Exercise aim → Find and copy each line of the records where the string "class" shows up.

** Dataset content follows **

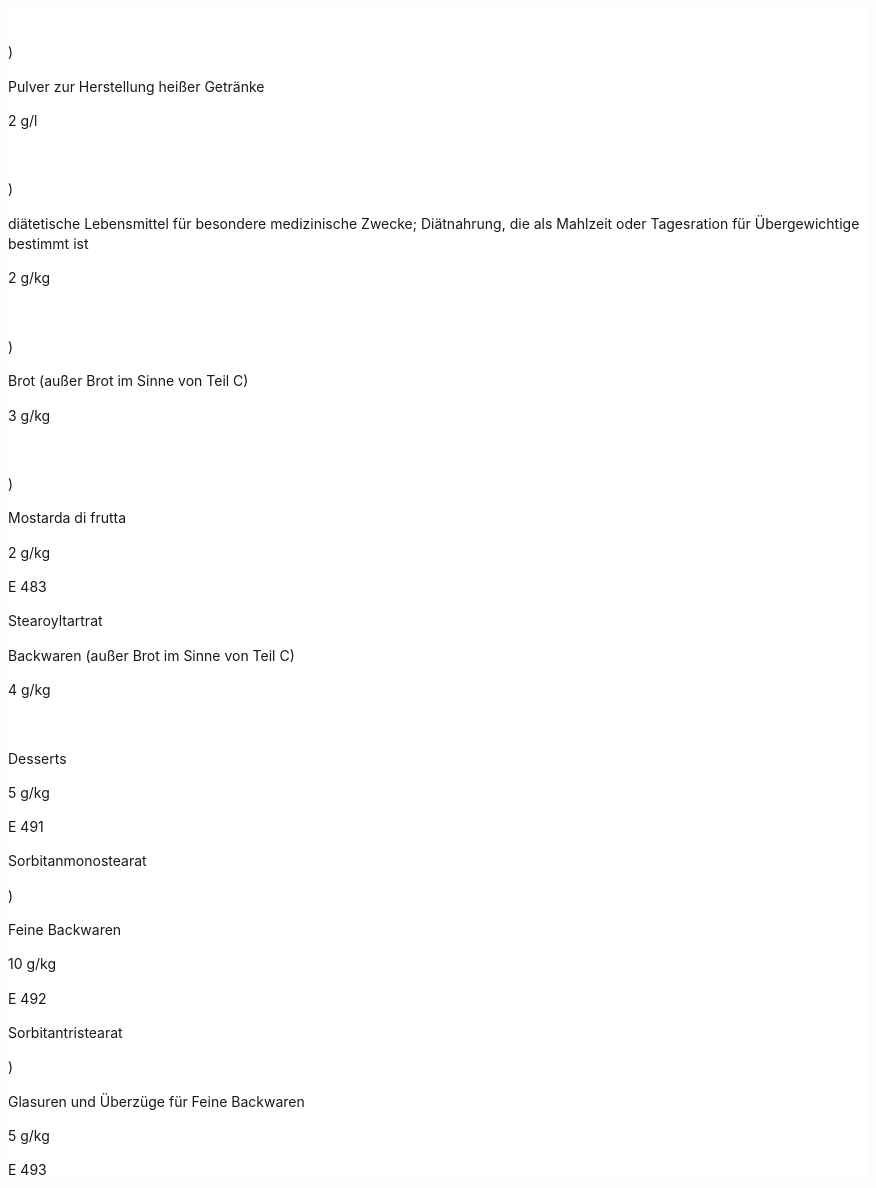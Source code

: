  

)

Pulver zur Herstellung heißer Getränke

2 g/l

 

)

diätetische Lebensmittel für besondere medizinische Zwecke; Diätnahrung, die als Mahlzeit oder Tagesration für Übergewichtige bestimmt ist

2 g/kg

 

)

Brot (außer Brot im Sinne von Teil C)

3 g/kg

 

)

Mostarda di frutta

2 g/kg

E 483

Stearoyltartrat

Backwaren (außer Brot im Sinne von Teil C)

4 g/kg

 

Desserts

5 g/kg

E 491

Sorbitanmonostearat

)

Feine Backwaren

10 g/kg

E 492

Sorbitantristearat

)

Glasuren und Überzüge für Feine Backwaren

5 g/kg

E 493
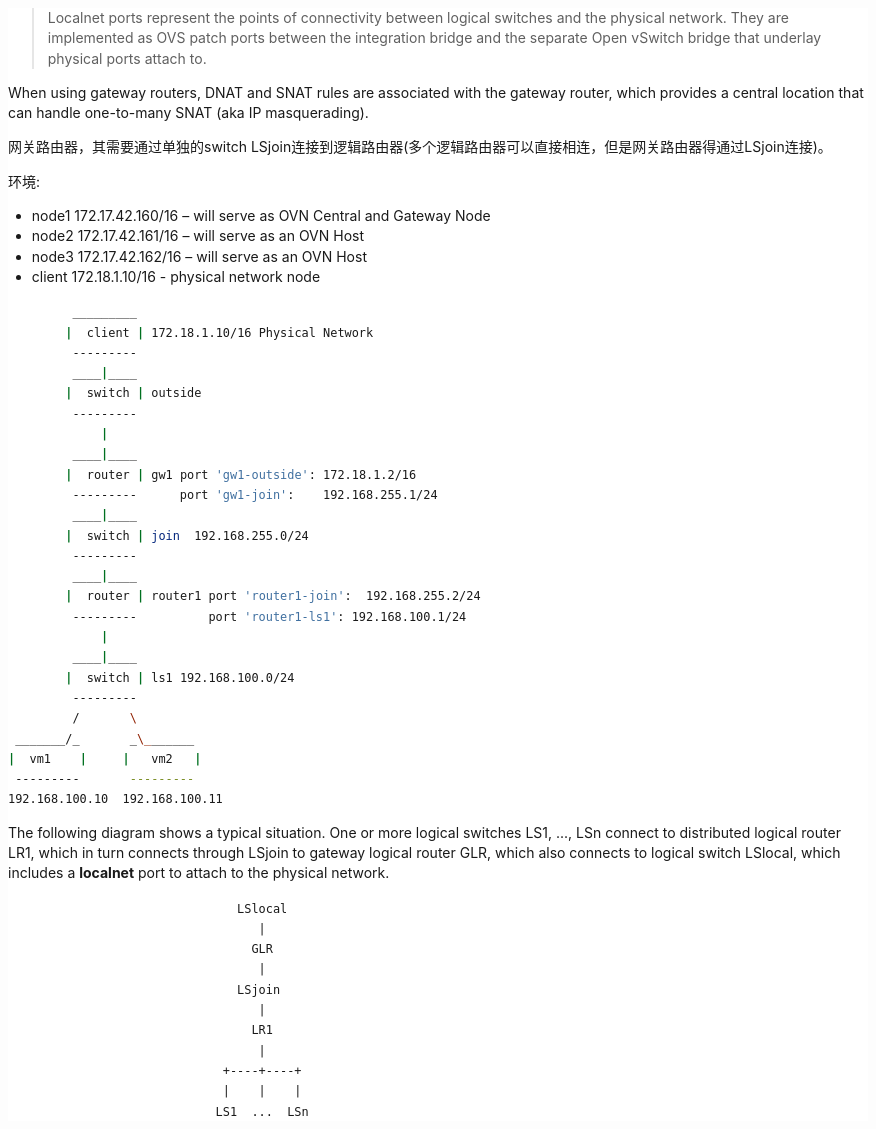 > Localnet  ports  represent the points of connectivity between logical switches and the physical network. They are implemented as OVS  patch ports  between  the  integration bridge and the separate Open vSwitch bridge that underlay physical ports attach to.

 When  using  gateway  routers, DNAT and SNAT rules are associated with the gateway router, which provides a central location that can handle one-to-many SNAT (aka IP masquerading).

网关路由器，其需要通过单独的switch LSjoin连接到逻辑路由器(多个逻辑路由器可以直接相连，但是网关路由器得通过LSjoin连接)。

环境:

- node1 172.17.42.160/16 – will serve as OVN Central and Gateway Node
- node2 172.17.42.161/16 – will serve as an OVN Host
- node3 172.17.42.162/16 – will serve as an OVN Host
- client 172.18.1.10/16 - physical network node

```bash
         _________ 
        |  client | 172.18.1.10/16 Physical Network
         ---------
         ____|____ 
        |  switch | outside
         ---------
             |
         ____|____ 
        |  router | gw1 port 'gw1-outside': 172.18.1.2/16
         ---------      port 'gw1-join':    192.168.255.1/24
         ____|____ 
        |  switch | join  192.168.255.0/24 
         ---------  
         ____|____ 
        |  router | router1 port 'router1-join':  192.168.255.2/24
         ---------          port 'router1-ls1': 192.168.100.1/24
             |
         ____|____ 
        |  switch | ls1 192.168.100.0/24
         ---------  
         /       \
 _______/_       _\_______  
|  vm1    |     |   vm2   |
 ---------       ---------
192.168.100.10  192.168.100.11
```

The following diagram shows a typical situation. One or more logical switches LS1, ..., LSn connect to distributed logical router LR1, which in turn connects through LSjoin to gateway logical router GLR, which also connects to logical switch LSlocal, which includes a **localnet** port to attach to the physical network.

```
                                LSlocal
                                   |
                                  GLR
                                   |
                                LSjoin
                                   |
                                  LR1
                                   |
                              +----+----+
                              |    |    |
                             LS1  ...  LSn
```
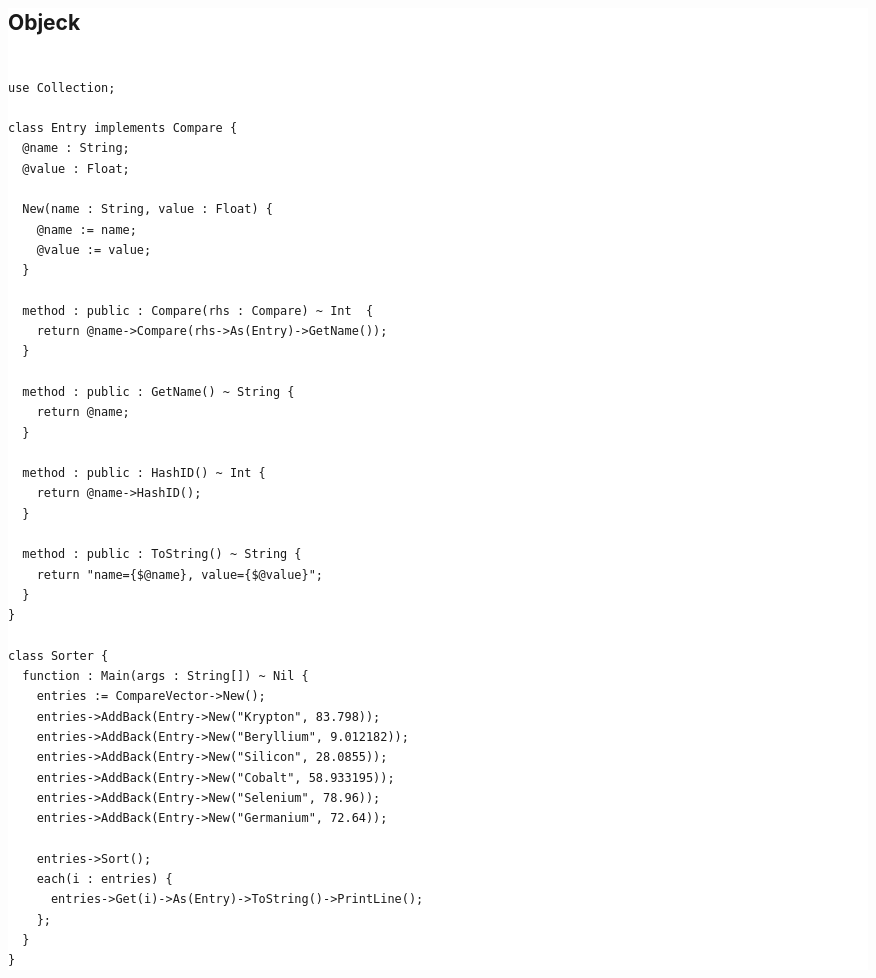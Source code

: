 
## Objeck


```objeck

use Collection;

class Entry implements Compare {
  @name : String;
  @value : Float;

  New(name : String, value : Float) {
    @name := name;
    @value := value;
  }

  method : public : Compare(rhs : Compare) ~ Int  {
    return @name->Compare(rhs->As(Entry)->GetName());
  }

  method : public : GetName() ~ String {
    return @name;
  }

  method : public : HashID() ~ Int {
    return @name->HashID();
  }

  method : public : ToString() ~ String {
    return "name={$@name}, value={$@value}";
  }
}

class Sorter {
  function : Main(args : String[]) ~ Nil {
    entries := CompareVector->New();
    entries->AddBack(Entry->New("Krypton", 83.798));
    entries->AddBack(Entry->New("Beryllium", 9.012182));
    entries->AddBack(Entry->New("Silicon", 28.0855));
    entries->AddBack(Entry->New("Cobalt", 58.933195));
    entries->AddBack(Entry->New("Selenium", 78.96));
    entries->AddBack(Entry->New("Germanium", 72.64));

    entries->Sort();
    each(i : entries) {
      entries->Get(i)->As(Entry)->ToString()->PrintLine();
    };
  }
}

```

** End of Dataset content **

Exercise answer →
class Entry implements Compare {
class Sorter {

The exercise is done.